When malware analysis first emerged, reverse engineers typically operated in a straightforward C landscape — standard Win32 APIs, no massive runtimes, and clear code paths. Today, the landscape has fundamentally shifted. The natural progression to C++ introduced object-oriented hurdles like virtual function tables and standard template library bloat, laying the groundwork for the complexities we see in today's modern ecosystem. In this episode of Behind the Binary, we sit down with Jae Young Kim from the FLARE team to discuss navigating this evolution and what it actually takes to reverse engineer modern compiled languages like Go and Rust.
Jae walks us through his journey of diving head-first into the Go compiler architecture and source code to build a comprehensive internals reference for the FLARE Learning Hub. We discuss why understanding language quirks from the inside out is essential for professional analysts, look at the reality of recovering symbols from "stripped" Go binaries, and explore why traditional workflows like Time Travel Debugging (TTD) often get buried under runtime cruft. Finally, we look at the immediate future of the trade: how LLMs are already excelling at high-level decompilation and what languages he thinks are going to play a more significant role (hint - .NET AOT and Nim came up).
THE SESSION:
The Modern Language Shift: How the transition from C and C++ to sprawling, modern compiled runtimes has altered the day-to-day workflow of threat researchers and steepened the learning curve for beginners.

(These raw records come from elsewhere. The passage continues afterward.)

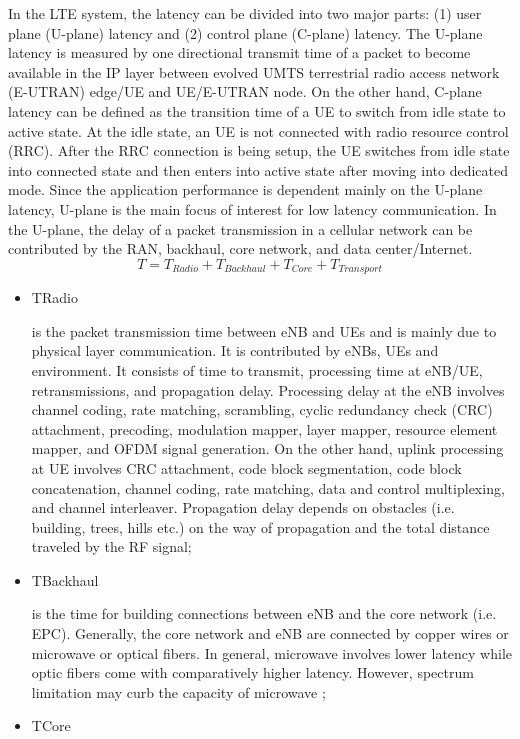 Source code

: \documentclass[conference]{IEEEtran}
\begin{document}
\begin{enumerate}
\begin{figure}
  \label{fig:delay}
\end{figure}
In the LTE system, the latency can be divided into two
major parts: (1) user plane (U-plane) latency and (2) control
plane (C-plane) latency. The U-plane latency is measured by 
one directional transmit time of a packet to become available
in the IP layer between evolved UMTS terrestrial radio access
network (E-UTRAN) edge/UE and UE/E-UTRAN node.
On the other hand, C-plane latency can be defined as the
transition time of a UE to switch from idle state to active
state. At the idle state, an UE is not connected with radio
resource control (RRC). After the RRC connection is being
setup, the UE switches from idle state into connected state
and then enters into active state after moving into dedicated
mode. Since the application performance is dependent mainly
on the U-plane latency, U-plane is the main focus of interest
for low latency communication.
In the U-plane, the delay of a packet transmission in a
cellular network can be contributed by the RAN, backhaul,
core network, and data center/Internet.
\begin{equation}
T = T_{Radio} + T_{Backhaul} + T_{Core} + T_{Transport}
\end{equation}
\begin{itemize}
\item TRadio

 is the packet transmission time between eNB and
UEs and is mainly due to physical layer communication.
It is contributed by eNBs, UEs and environment. It
consists of time to transmit, processing time at eNB/UE,
retransmissions, and propagation delay. Processing delay at the eNB involves channel coding, rate matching,
scrambling, cyclic redundancy check (CRC) attachment,
precoding, modulation mapper, layer mapper, resource
element mapper, and OFDM signal generation. On the
other hand, uplink processing at UE involves CRC attachment, code block segmentation, code block concatenation, channel coding, rate matching, data and control
multiplexing, and channel interleaver. Propagation delay
depends on obstacles (i.e. building, trees, hills etc.) on
the way of propagation and the total distance traveled by
the RF signal;
\item TBackhaul

 is the time for building connections between
eNB and the core network (i.e. EPC). Generally, the core
network and eNB are connected by copper wires or microwave or optical fibers. In general, microwave involves
lower latency while optic fibers come with comparatively
higher latency. However, spectrum limitation may curb
the capacity of microwave ;
\item TCore


\end{itemize}
\end{enumerate}
\end{document}
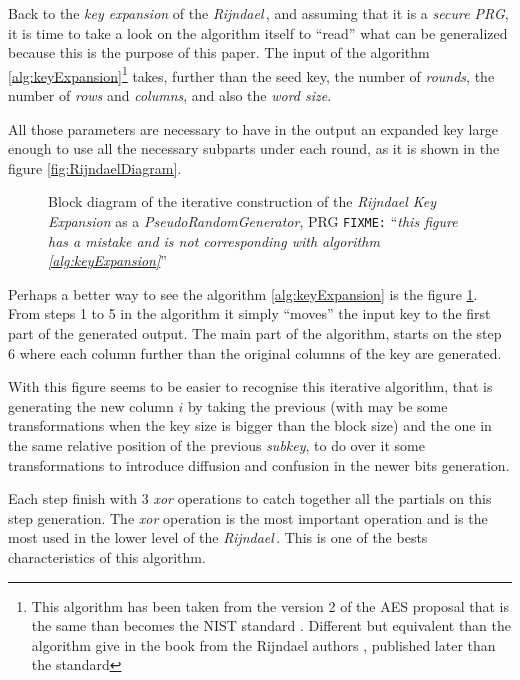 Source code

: \documentclass[10pt,a4paper,twoside]{llncs}
\newcommand{\fixme}[1]{\texttt{\color{red}FIXME:} ``\emph{#1}''}
\newcommand{\rijndael}{\emph{Rijndael}}
\begin{document}
Back to the \emph{key expansion} of the \rijndael\,, and assuming that it is a \emph{secure PRG}, it is time to take a look on the algorithm itself to ``read'' what can be generalized because this is the purpose of this paper. The input of the algorithm \ref{alg:keyExpansion}\footnote{This algorithm has been taken from the version 2 of the AES proposal \cite{Daemen01aes-ammended} that is the same than becomes the NIST standard \cite{AES-FIPS}. Different but equivalent than the algorithm give in the book from the Rijndael authors \cite{Daemen:2002:DR:560131}, published later than the standard} takes, further than the seed key, the number of \emph{rounds}, the number of \emph{rows} and \emph{columns}, and also the \emph{word size}.

All those parameters are necessary to have in the output an expanded key large enough to use all the necessary subparts under each round, as it is shown in the figure \ref{fig:RijndaelDiagram}.

\begin{figure}[ht]
\begin{center}

\caption{Block diagram of the iterative construction of the \emph{Rijndael Key Expansion} as a \emph{PseudoRandomGenerator}, PRG \fixme{this figure has a mistake and is not corresponding with algorithm \ref{alg:keyExpansion}}}
\label{fig:keyExpansionDiagram}
\end{center}
\end{figure}

Perhaps a better way to see the algorithm \ref{alg:keyExpansion} is the figure \ref{fig:keyExpansionDiagram}. From steps 1 to 5 in the algorithm it simply ``moves'' the input key to the first part of the generated output. The main part of the algorithm, starts on the step 6 where each column further than the original columns of the key are generated.

With this figure seems to be easier to recognise this iterative algorithm, that is generating the new column $i$ by taking the previous (with may be some transformations when the key size is bigger than the block size) and the one in the same relative position of the previous \emph{subkey}, to do over it some transformations to introduce diffusion and confusion in the newer bits generation.

Each step finish with 3 \emph{xor} operations to catch together all the partials on this step generation. The \emph{xor} operation is the most important operation and is the most used in the lower level of the \rijndael\,. This is one of the bests characteristics of this algorithm.
\end{document}
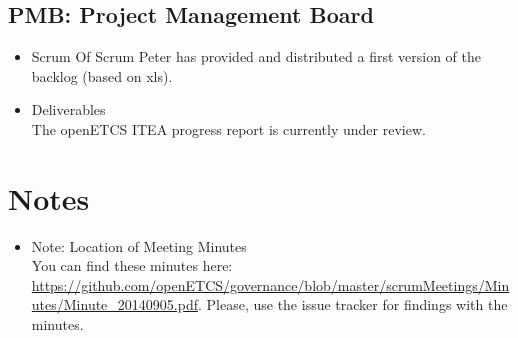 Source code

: \documentclass[a4paper, 11pt]{article}
\begin{document}
\subsection{PMB: Project Management Board}
\begin{itemize}
\item Scrum Of Scrum
Peter has provided and distributed a first version of the backlog (based on xls). \\
\item Deliverables\\
The openETCS ITEA progress report is currently under review.

\end{itemize}

\section{Notes}
\begin{itemize}

\item Note: Location of Meeting Minutes\\
You can find these minutes here: \url{https://github.com/openETCS/governance/blob/master/scrumMeetings/Minutes/Minute_20140905.pdf}. Please, use the issue tracker for findings with the minutes.

\end{itemize}
\end{document}
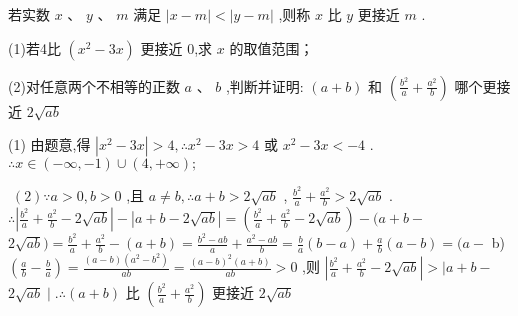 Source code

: \documentclass[11pt,a4paper]{article}
\begin{document}
\begin{problem} 
若实数 \(\displaystyle x\text{ 、 }y\text{ 、 }m\) 满足 \(\displaystyle \left| {x - m}\right|  < \left| {y - m}\right|\) ,则称 \(\displaystyle x\) 比 \(\displaystyle y\) 更接近 \(\displaystyle m\) . 

(1)若4比 \(\displaystyle \left( {{x}^{2} - {3x}}\right)\) 更接近 0,求 \(\displaystyle x\) 的取值范围； 

(2)对任意两个不相等的正数 \(\displaystyle a\) 、 \(\displaystyle b\) ,判断并证明: \(\displaystyle \left( {a + b}\right)\) 和 \(\displaystyle \left( {\frac{{b}^{2}}{a} + \frac{{a}^{2}}{b}}\right)\) 哪个更接近 \(\displaystyle 2\sqrt{ab}\) 
\begin{jiexi}[55]
 (1) 由题意,得 \(\displaystyle \left| {{x}^{2} - {3x}}\right|  > 4,\therefore {x}^{2} - {3x} > 4\) 或 \(\displaystyle {x}^{2} - {3x} <  - 4\) . \(\displaystyle \therefore x \in  \left( {-\infty , - 1}\right)  \cup  \left( {4, + \infty }\right) ;\)
 
 \(\displaystyle \;\left( 2\right) \because a > 0,b > 0\) ,且 \(\displaystyle a \neq  b,\therefore a + b > 2\sqrt{ab}\) , \(\displaystyle \frac{{b}^{2}}{a} + \frac{{a}^{2}}{b} > 2\sqrt{ab}\) . \(\displaystyle \therefore \left| {\frac{{b}^{2}}{a} + \frac{{a}^{2}}{b} - 2\sqrt{ab}}\right|  - \left| {a + b - 2\sqrt{ab}}\right|  = \left( {\frac{{b}^{2}}{a} + \frac{{a}^{2}}{b} - 2\sqrt{ab}}\right)  - (a + b -\)  \(\displaystyle 2\sqrt{ab}) = \frac{{b}^{2}}{a} + \frac{{a}^{2}}{b} - \left( {a + b}\right)  = \frac{{b}^{2} - {ab}}{a} + \frac{{a}^{2} - {ab}}{b} = \frac{b}{a}\left( {b - a}\right)  + \frac{a}{b}\left( {a - b}\right)  = (a -\) b) \(\displaystyle \left( {\frac{a}{b} - \frac{b}{a}}\right)  = \frac{\left( {a - b}\right) \left( {{a}^{2} - {b}^{2}}\right) }{ab} = \frac{{\left( a - b\right) }^{2}\left( {a + b}\right) }{ab} > 0\) ,则 \(\displaystyle \left| {\frac{{b}^{2}}{a} + \frac{{a}^{2}}{b} - 2\sqrt{ab}}\right|  >  \mid  a + b -\)  \(\displaystyle 2\sqrt{ab} \mid  .\therefore \left( {a + b}\right)\) 比 \(\displaystyle \left( {\frac{{b}^{2}}{a} + \frac{{a}^{2}}{b}}\right)\) 更接近 \(\displaystyle 2\sqrt{ab}\)


\end{jiexi}
\end{problem}
\end{document}

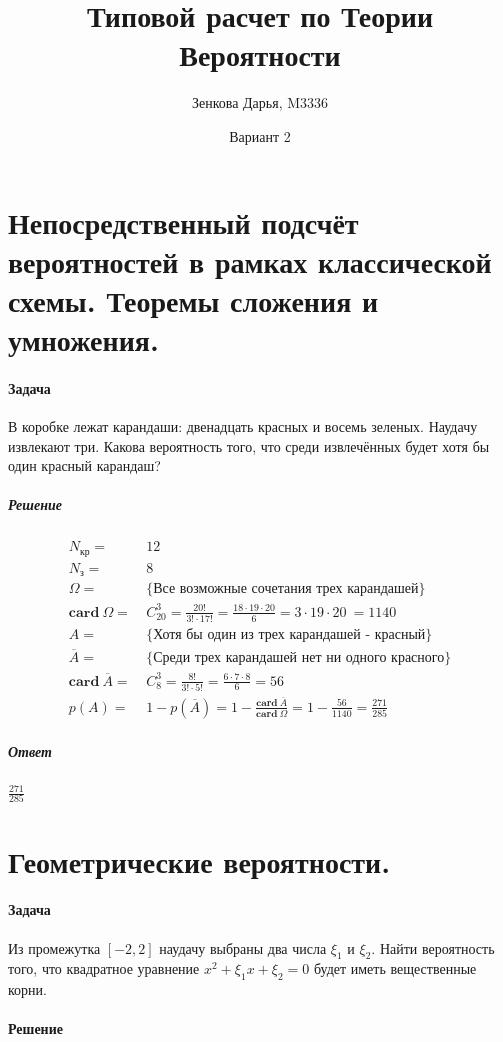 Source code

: \documentclass[fleqn]{article}
\title{Типовой расчет по Теории Вероятности}
\author{Зенкова Дарья, M3336}
\date{Вариант 2}
\begin{document}
\maketitle
\newpage
{}

\section{Непосредственный подсчёт вероятностей в рамках классической схемы. Теоремы сложения и умножения.}

\paragraph{Задача}
В коробке лежат карандаши: двенадцать красных и восемь зеленых. Наудачу извлекают три. Какова вероятность того, что среди извлечённых будет хотя бы один красный карандаш?
\subparagraph{Решение}
\begin{align*}
N_{\text{кр}} =&\ 12 \\ 
N_{\text{з}} =&\ 8 \\
\Omega =&\ \{\text{Все возможные сочетания трех карандашей}\} \\
\textbf{card}\ \Omega =&\ C^3_{20} = \frac{20!}{3!\cdot17!} = \frac{18\cdot19\cdot20}{6} = 3\cdot19\cdot20\ = 1140 \\
A =&\ \{\text{Хотя бы один из трех карандашей - красный}\} \\
\overline{A} =&\ \{\text{Среди трех карандашей нет ни одного красного}\} \\
\textbf{card}\ \overline{A} =&\ C^3_{8} = \frac{8!}{3!\cdot5!} = \frac{6\cdot7\cdot8}{6} = 56 \\
p(A) =&\ 1 - p(\overline{A}) = 1 - \frac{\textbf{card}\ \overline{A}}{\textbf{card}\ \Omega} = 1 - \frac{56}{1140} = \frac{271}{285}
\end{align*}
\subparagraph{Ответ} \(\frac{271}{285}\)
  
\section{Геометрические вероятности.}
\paragraph{Задача}
Из промежутка \({[{-2}, 2]}\) наудачу выбраны два числа \(\xi_1\) и \(\xi_2\). Найти вероятность того, что квадратное уравнение \(x^2+\xi_1x+\xi_2=0\) будет иметь вещественные корни.
\paragraph{Решение}
  
\end{document}
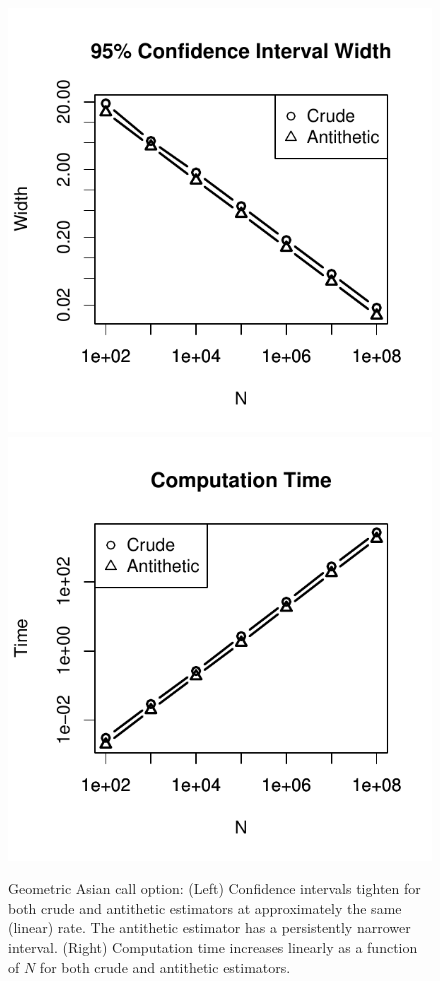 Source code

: \documentclass[12pt]{article}
\begin{document}
\begin{figure}[H]
	\centering
 	\includegraphics[scale=0.75]{../plots/q3/geo_asian_call_CI_widths.pdf}
	\includegraphics[scale=0.75]{../plots/q3/geo_asian_call_time.pdf}
\caption{Geometric Asian call option: (Left) Confidence intervals tighten for both crude and antithetic estimators at approximately the same (linear) rate. The antithetic estimator has a persistently narrower interval. (Right) Computation time increases linearly as a function of $N$ for both crude and antithetic estimators.}
\label{fig:geo_asian_call_CI_time}
\end{figure}
\end{document}
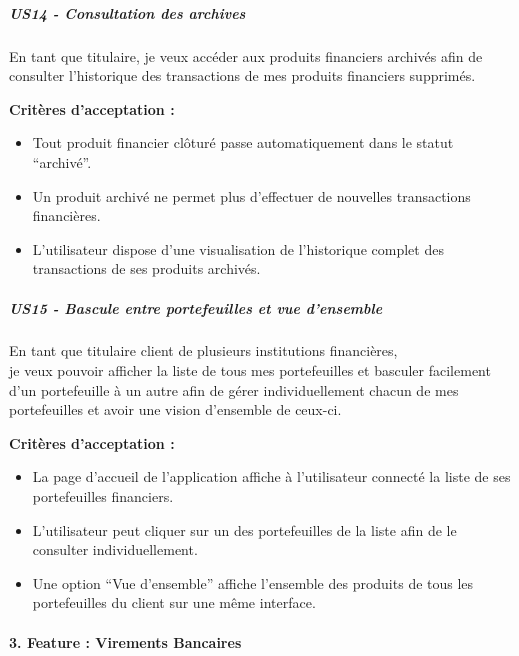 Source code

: \hypertarget{us14---consultation-des-archives}{%
\subparagraph{US14 - Consultation des
archives}\label{us14---consultation-des-archives}}

En tant que titulaire, je veux accéder aux produits financiers archivés
afin de consulter l'historique des transactions de mes produits
financiers supprimés.

\textbf{Critères d'acceptation :}

\begin{itemize}
\tightlist
\item
  Tout produit financier clôturé passe automatiquement dans le statut
  ``archivé''.
\item
  Un produit archivé ne permet plus d'effectuer de nouvelles
  transactions financières.
\item
  L'utilisateur dispose d'une visualisation de l'historique complet des
  transactions de ses produits archivés.
\end{itemize}

\hypertarget{us15---bascule-entre-portefeuilles-et-vue-densemble}{%
\subparagraph{US15 - Bascule entre portefeuilles et vue
d'ensemble}\label{us15---bascule-entre-portefeuilles-et-vue-densemble}}

En tant que titulaire client de plusieurs institutions financières,\\
je veux pouvoir afficher la liste de tous mes portefeuilles et basculer
facilement d'un portefeuille à un autre afin de gérer individuellement
chacun de mes portefeuilles et avoir une vision d'ensemble de ceux-ci.

\textbf{Critères d'acceptation :}

\begin{itemize}
\tightlist
\item
  La page d'accueil de l'application affiche à l'utilisateur connecté la
  liste de ses portefeuilles financiers.
\item
  L'utilisateur peut cliquer sur un des portefeuilles de la liste afin
  de le consulter individuellement.
\item
  Une option ``Vue d'ensemble'' affiche l'ensemble des produits de tous
  les portefeuilles du client sur une même interface.
\end{itemize}

\hypertarget{feature-virements-bancaires}{%
\paragraph{3. Feature : Virements
Bancaires}\label{feature-virements-bancaires}}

Demystifying Go Internals: Jae’s perspective on why Go's compact design philosophy can actually make it a highly systematic, and occasionally pleasant, reversing experience once you master its unique quirks and calling conventions.
The Myth of the "Stripped" Go Binary: A look at how tools like goReSym leverage intact compilation metadata to programmatically restore original function names and type definitions.
AI and the Future Decompiler: An honest assessment of how current LLMs handle assembly-to-source reconstruction, where hallucination verification still requires a human in the loop, and how automated tooling will reshape the analysis pipeline.
Emerging Blind Spots: A primer on the next operational hurdles for threat researchers, including the rising frequency of native ahead-of-time (.NET AOT) compilations and wildcard languages like Nim.